Today I take a nice regimen of vitamins, including L-Tyrosene, DLPA, Ibuprofen, GABA, and a good multivitamin.  I am doing this based on a book recommendation from a text which goes through the various types of ADHD with an exhaustive questionnaire and a description of the six-known types of ADHD (the book is called "Healing ADD, the Breakthrough Program That Allows You To See and Heal the 7 Types of ADD" by Daniel G. Amen.).  The book also recommends medication, but this vitamin regimen is an alternative to it.  I am probably three or four weeks into it, and quite honestly, I feel nothing because I don't think it's working, but the book suggested that it might take up to seven weeks before the effects are felt... and, I am not that disciplined in taking the sufficient dosages (...3x/day, or on an empty stomach, etc.), but either way, I am still optimistic.

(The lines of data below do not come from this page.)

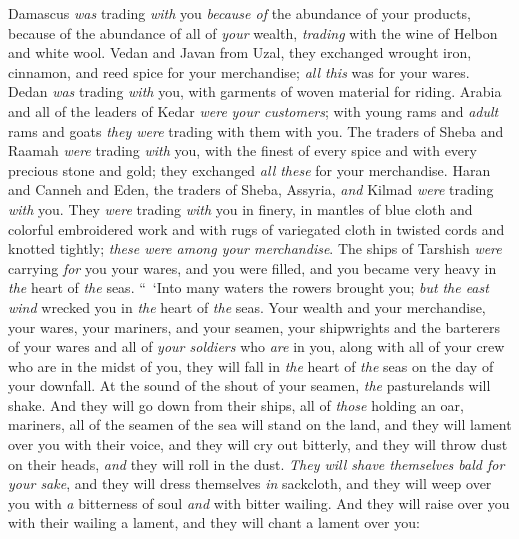 \begin{biblechapter}
\verse Damascus \textit{was} trading \textit{with} you \textit{because of} the abundance of your products, because of the abundance of all of \textit{your} wealth, \textit{trading} with the wine of Helbon and white wool.
\verse Vedan and Javan from Uzal, they exchanged wrought iron, cinnamon, and reed spice for your merchandise; \textit{all this} was for your wares.
\verse Dedan \textit{was} trading \textit{with} you, with garments of woven material for riding.
\verse Arabia and all of the leaders of Kedar \textit{were} \textit{your customers}; with young rams and \textit{adult} rams and goats \textit{they were} trading with them with you.
\verse The traders of Sheba and Raamah \textit{were} trading \textit{with} you, with the finest of every spice and with every precious stone and gold; they exchanged \textit{all these} for your merchandise.
\verse Haran and Canneh and Eden, the traders of Sheba, Assyria, \textit{and} Kilmad \textit{were} trading \textit{with} you.
\verse They \textit{were} trading \textit{with} you in finery, in mantles of blue cloth and colorful embroidered work and with rugs of variegated cloth in twisted cords and knotted tightly; \textit{these were among your merchandise}.
\verse The ships of Tarshish \textit{were} carrying \textit{for} you your wares, and you were filled, and you became very heavy in \textit{the} heart of \textit{the} seas.
\verse “ ‘Into many waters 
the rowers brought you; 
\textit{but} \textit{the east wind} wrecked you 
in \textit{the} heart of \textit{the} seas.
\verse Your wealth and your merchandise, your wares, 
your mariners, and your seamen, 
your shipwrights and the barterers of your wares 
and all of \textit{your soldiers} who \textit{are} in you, 
along with all of your crew who are in the midst of you, 
they will fall in \textit{the} heart of \textit{the} seas on the day of your downfall.
\verse At the sound of the shout of your seamen, 
\textit{the} pasturelands will shake.
\verse And they will go down from their ships, 
all of \textit{those} holding an oar, 
mariners, all of the seamen of the sea 
will stand on the land,
\verse and they will lament over you with their voice, 
and they will cry out bitterly, 
and they will throw dust on their heads, 
\textit{and} they will roll in the dust.
\verse \textit{They will shave themselves bald for your sake}, 
and they will dress themselves \textit{in} sackcloth, 
and they will weep over you with \textit{a} bitterness of soul 
\textit{and} with bitter wailing.
\verse And they will raise over you with their wailing a lament, 
and they will chant a lament over you: 

\end{biblechapter}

Lastly, I haven't been to the gym in a month, and I have regained all of the weight from before I started going to the gym in July when we returned... What a waste of time and energy!  I say that with a bit of jest, as no doubt the six months of discipline that I had MUST have had some beneficial longterm affect on my health, and I must think that the months I spent sweating away on the treadmill MUST have benefited my heart or my fitness to the point that I am probably not the same unhealthy body I was when I returned from Israel six months ago.  I just somehow gained back all of my weight in one month from snacking and eating unhealthily.

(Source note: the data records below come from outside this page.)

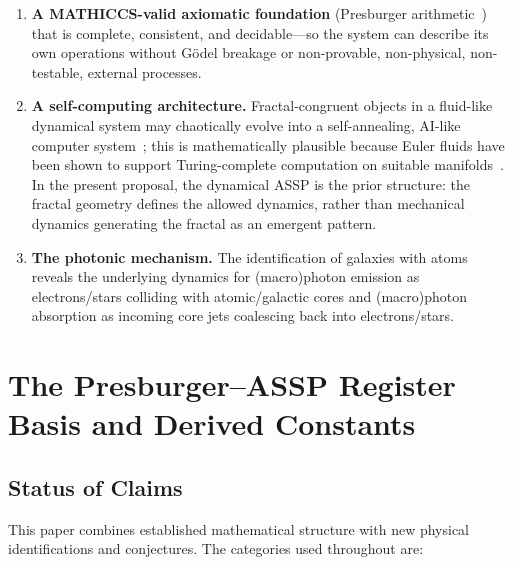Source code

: \documentclass[11pt,a4paper]{article}
\begin{document}
\begin{enumerate}
  \item \textbf{A MATHICCS-valid axiomatic foundation} (Presburger arithmetic~\cite{Presburger1929}) that is complete, consistent, and decidable---so the system can describe its own operations without Gödel breakage or non-provable, non-physical, non-testable, external processes.

  \item \textbf{A self-computing architecture.} Fractal-congruent objects in a fluid-like dynamical system may chaotically evolve into a self-annealing, AI-like computer system~\cite{VonNeumann1966,Wolfram2002}; this is mathematically plausible because Euler fluids have been shown to support Turing-complete computation on suitable manifolds~\cite{Cardona2021,CardonaMirandaPeraltaSalas2021}. In the present proposal, the dynamical ASSP is the prior structure: the fractal geometry defines the allowed dynamics, rather than mechanical dynamics generating the fractal as an emergent pattern.

  \item \textbf{The photonic mechanism.} The identification of galaxies with atoms reveals the underlying dynamics for (macro)photon emission as electrons/stars colliding with atomic/galactic cores and (macro)photon absorption as incoming core jets coalescing back into electrons/stars.

\end{enumerate}


\section{The Presburger--ASSP Register Basis and Derived Constants}
\label{sec:ftc}


\subsection*{Status of Claims}

This paper combines established mathematical structure with new physical
identifications and conjectures. The categories used throughout are:
\end{document}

In sum, life sucks.  I have bought a house, rescued my law firm from disaster, got the state and federal taxes in order (I hope), got our finances in order, reintegrated with the community, got fit, got fat, cut out all zero-calorie drinks and aspartame, took over the morning routine, stopped going to minyan, lost all meaning in life (another blog entry for another time), and now I'm just trying to pick up the pieces and get through each day before I find the motivation to pick myself up from the bootstraps, as they say, and push through this last bout of fogginess so that I can get my life back in order.  Yeah, right.  That'll happen.

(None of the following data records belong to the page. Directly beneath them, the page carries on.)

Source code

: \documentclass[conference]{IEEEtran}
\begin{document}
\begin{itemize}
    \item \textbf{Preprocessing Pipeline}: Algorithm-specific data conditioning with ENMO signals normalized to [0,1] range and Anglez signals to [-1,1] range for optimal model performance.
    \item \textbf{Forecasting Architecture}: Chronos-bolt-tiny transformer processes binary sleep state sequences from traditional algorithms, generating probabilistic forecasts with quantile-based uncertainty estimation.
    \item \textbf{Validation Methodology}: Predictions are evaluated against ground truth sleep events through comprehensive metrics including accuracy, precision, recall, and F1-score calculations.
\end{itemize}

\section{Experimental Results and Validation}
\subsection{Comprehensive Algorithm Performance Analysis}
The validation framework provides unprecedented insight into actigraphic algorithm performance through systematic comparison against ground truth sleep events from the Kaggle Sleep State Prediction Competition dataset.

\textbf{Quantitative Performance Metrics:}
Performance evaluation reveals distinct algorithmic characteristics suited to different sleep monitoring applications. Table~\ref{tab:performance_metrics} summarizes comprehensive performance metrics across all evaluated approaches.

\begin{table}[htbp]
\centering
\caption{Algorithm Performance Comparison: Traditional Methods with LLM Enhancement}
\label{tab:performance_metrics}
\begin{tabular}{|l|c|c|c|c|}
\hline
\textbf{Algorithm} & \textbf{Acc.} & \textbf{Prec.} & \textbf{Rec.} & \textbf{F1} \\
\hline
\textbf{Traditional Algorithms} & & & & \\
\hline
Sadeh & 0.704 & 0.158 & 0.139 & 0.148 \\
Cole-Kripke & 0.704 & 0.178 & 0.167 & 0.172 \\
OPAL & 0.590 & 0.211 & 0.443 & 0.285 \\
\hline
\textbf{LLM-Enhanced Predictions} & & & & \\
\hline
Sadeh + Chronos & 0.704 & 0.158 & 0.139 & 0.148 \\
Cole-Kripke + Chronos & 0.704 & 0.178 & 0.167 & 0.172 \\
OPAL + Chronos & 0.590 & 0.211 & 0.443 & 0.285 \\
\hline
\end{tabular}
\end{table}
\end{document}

NOTE: This doesn't need to be here, but I'm writing this article from a completely self-involved point of view.  There are so many people with so many problems far, far worse than anything I am going through, and it is almost embarrassing to think that anything I am dealing with in my own head compares in the minutest way to the 'real' problems others face, e.g., poverty, death, divorce, cancer, abuse, oppression.  I live in a free world with apparent free will.  My financial needs are taken care of, I have health insurance, I have a way to derive a healthy income (for the time being), I have a happy wife and baruch hashem, a healthy family.  While I regret a number of decisions in life, my life has turned out quite well.  ALL THIS BEING SAID, I am focusing the conversation in this article on the issues that I personally am struggling with because I want to be and to function at my best so that I can contribute to the world and give thanks to my creator in order to succeed in the mission for which I was created, whatever that may be.  I also know that I am not the only one who is dealing with issues such as these, and so perhaps this article can be of use to someone who is also suffering with similar circumstances.